If you're afraid that you don't know how to talk to your belly, you can write: "Belly, I'm afraid I don't know how to talk to you."

If you're worried that your belly is so angry about all the ways you've mistreated and neglected it in the past that it won't want to talk with you, then you can write: "Belly, I'm worried that you're so angry with me for all the ways I've mistreated and neglected you in the past that you won't want to talk with me."

5.  Express your feelings. Solicit the true expression of each other's real feelings—raw, uncensored, unpolished, untamed. "Please, tell me how you're feeling. If you're angry or hurt, I really want to hear about that. I know I've neglected you in the past, and I've been wrong to do that. I'm sorry. I'm willing to listen to whatever you have to say to me. Don't hold back, I want to hear it all." And ask for it all. Even after one or two major outbursts ask again: "What else? What else can you tell me about your hurt, your anger?"

When it's your turn to express your feelings, be honest with your belly. If it has been hurting you, tell it. And if that pain has been keeping you from having fun or doing things you want to do, let it know.

6.  Articulate your needs. Ask the other what it needs from you, specifically, and respond frankly. "Belly, what do you need from me?" Ask for the details, going from a general category of behavior ("Be nice to me") to particulars ("Sit down when you eat, and eat slowly. I'd like you to chew your food well rather than gulping it down!") If you don't think you can meet the need which the other has articulated, tell it so. "Belly, I don't know how to do that." Or, "That's boring. I don't really think I'm willing to do that." And you may want to add, "Will you help me find a way to do what you need me to do for you?"

When it's your turn, again be honest with your belly. If you need it to stop hurting you, tell it so, and why. If you need it to operate in a different way, tell it so, and why.

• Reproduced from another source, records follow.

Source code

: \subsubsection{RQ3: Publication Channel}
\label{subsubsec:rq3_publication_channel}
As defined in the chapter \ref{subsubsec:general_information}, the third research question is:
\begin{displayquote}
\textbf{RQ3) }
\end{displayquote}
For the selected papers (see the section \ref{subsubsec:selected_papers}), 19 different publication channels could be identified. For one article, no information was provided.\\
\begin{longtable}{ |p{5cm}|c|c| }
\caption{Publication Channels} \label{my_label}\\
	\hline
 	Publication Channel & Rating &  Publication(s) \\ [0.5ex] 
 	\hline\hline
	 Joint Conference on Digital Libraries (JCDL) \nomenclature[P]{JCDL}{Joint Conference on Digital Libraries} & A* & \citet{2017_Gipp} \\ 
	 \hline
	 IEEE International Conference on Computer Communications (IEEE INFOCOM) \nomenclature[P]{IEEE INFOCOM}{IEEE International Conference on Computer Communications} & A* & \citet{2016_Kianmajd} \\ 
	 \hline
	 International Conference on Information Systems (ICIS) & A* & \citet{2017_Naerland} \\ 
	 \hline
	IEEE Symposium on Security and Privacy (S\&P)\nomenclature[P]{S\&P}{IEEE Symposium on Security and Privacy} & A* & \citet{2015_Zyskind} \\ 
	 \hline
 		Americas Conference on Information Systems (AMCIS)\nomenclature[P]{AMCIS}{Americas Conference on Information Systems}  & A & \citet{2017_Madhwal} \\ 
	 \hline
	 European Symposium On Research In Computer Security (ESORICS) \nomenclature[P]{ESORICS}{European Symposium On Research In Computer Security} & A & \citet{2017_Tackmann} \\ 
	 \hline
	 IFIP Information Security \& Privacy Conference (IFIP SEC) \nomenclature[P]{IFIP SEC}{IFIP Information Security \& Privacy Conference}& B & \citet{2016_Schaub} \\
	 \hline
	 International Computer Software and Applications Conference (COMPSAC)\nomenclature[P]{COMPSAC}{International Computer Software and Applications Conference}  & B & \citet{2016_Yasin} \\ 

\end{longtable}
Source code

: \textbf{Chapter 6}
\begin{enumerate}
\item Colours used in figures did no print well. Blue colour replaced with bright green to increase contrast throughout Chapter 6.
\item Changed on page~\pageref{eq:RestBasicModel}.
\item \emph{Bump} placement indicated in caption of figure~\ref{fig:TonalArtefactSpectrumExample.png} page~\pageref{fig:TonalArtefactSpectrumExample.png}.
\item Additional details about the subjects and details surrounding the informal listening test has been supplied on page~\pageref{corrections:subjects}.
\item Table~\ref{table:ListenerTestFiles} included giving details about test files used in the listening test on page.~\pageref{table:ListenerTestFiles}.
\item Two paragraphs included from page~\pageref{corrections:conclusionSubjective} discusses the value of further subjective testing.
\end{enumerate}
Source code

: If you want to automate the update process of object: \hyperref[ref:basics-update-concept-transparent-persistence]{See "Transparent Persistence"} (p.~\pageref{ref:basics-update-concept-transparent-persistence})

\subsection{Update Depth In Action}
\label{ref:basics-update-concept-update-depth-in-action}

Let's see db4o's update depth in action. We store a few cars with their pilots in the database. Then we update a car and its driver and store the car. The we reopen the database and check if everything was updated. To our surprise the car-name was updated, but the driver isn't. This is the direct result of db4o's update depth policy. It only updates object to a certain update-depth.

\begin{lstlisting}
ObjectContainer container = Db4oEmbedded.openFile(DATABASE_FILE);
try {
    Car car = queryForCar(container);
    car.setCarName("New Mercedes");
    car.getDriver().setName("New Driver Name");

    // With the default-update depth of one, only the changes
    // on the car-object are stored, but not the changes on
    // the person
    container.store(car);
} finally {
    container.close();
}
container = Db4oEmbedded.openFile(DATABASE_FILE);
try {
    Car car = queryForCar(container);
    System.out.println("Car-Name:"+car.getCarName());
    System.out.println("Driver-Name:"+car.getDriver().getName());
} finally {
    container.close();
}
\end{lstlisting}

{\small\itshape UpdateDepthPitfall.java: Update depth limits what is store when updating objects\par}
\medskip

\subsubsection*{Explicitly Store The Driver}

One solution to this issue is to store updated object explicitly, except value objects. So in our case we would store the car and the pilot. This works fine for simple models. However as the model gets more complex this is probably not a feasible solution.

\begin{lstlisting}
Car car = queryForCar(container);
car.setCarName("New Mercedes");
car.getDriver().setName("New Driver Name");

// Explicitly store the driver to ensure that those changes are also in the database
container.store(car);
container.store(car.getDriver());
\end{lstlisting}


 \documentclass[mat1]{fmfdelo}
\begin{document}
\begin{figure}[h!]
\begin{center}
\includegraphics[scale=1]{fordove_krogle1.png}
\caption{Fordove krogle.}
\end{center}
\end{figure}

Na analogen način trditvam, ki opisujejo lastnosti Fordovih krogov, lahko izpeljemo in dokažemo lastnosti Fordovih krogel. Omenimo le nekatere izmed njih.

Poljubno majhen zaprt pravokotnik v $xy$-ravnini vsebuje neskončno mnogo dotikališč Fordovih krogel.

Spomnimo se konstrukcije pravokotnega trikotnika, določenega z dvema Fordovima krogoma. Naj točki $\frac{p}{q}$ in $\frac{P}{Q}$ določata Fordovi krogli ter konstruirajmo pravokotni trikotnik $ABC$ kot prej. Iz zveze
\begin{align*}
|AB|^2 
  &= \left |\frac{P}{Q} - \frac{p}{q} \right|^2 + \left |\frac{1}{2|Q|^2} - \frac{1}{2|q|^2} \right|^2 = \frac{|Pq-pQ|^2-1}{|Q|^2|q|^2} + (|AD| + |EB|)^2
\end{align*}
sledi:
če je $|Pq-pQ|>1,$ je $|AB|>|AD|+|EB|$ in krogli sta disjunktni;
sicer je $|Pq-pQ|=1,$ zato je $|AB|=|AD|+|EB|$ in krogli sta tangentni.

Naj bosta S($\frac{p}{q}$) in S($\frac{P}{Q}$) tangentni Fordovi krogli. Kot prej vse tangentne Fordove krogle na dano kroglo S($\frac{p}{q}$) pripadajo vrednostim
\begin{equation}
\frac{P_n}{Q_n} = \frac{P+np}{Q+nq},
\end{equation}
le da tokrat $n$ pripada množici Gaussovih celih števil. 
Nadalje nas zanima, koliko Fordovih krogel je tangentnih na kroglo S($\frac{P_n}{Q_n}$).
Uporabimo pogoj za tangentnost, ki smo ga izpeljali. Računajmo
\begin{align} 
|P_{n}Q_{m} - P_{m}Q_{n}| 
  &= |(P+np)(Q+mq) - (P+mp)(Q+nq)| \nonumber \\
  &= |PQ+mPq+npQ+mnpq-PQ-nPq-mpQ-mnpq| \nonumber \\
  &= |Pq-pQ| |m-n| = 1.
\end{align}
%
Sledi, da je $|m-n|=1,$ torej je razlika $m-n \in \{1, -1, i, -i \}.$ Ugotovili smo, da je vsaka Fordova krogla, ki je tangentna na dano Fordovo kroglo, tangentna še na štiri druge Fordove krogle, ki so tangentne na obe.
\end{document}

7.  Express your gratitude. Tell each other what you truly appreciate about each other, right now. Don't fake this. Your belly knows when a compliment is insincere. Find something, anything, that sparks the feeling of gratitude for each of you. "Belly, for all the pain you've caused me, at least you've pointed out that I need to treat myself with more respect. I'm grateful to you for that."

8.  Make promises that you plan to keep. Make a promise to each other, one that you each plan to keep. A simple, small, very specific promise will do. For example: "Belly, I promise that at least one day a week I will eat breakfast sitting down." And: "Lisa, I promise I'll consider talking to you rather than hurting you to get your attention."

Once you've received the wisdom your belly offers, prepare to act on it. When you know what you need to do, avoiding the follow-through is more painful than not knowing. You're only creating one more conflict for yourself if you're aware of what you need to do and then decline to do it.

Your belly needs to know that you're a trustworthy character. If you're feeling ambivalent and reluctant to act on the guidance it gives you, you have to be honest and say something like: "I hear what you're telling me and I understand the truth of what you say. And it scares the pants off me. I feel as if I'd have to give up something important to me if I did as you say. Is there any way you can help me do what I have to do? Is there any way you can help me move beyond my fear? Is there any way you can help me do what I need to do and still have what's important to me?"

9.  Agree to meet and talk again. Negotiate a time, place, and method for continuing the conversation. For example: "Belly, I'll talk with you again on paper tomorrow night at 9:30 pm. How's that for you?" Promise each other to meet again as agreed, and keep your promise.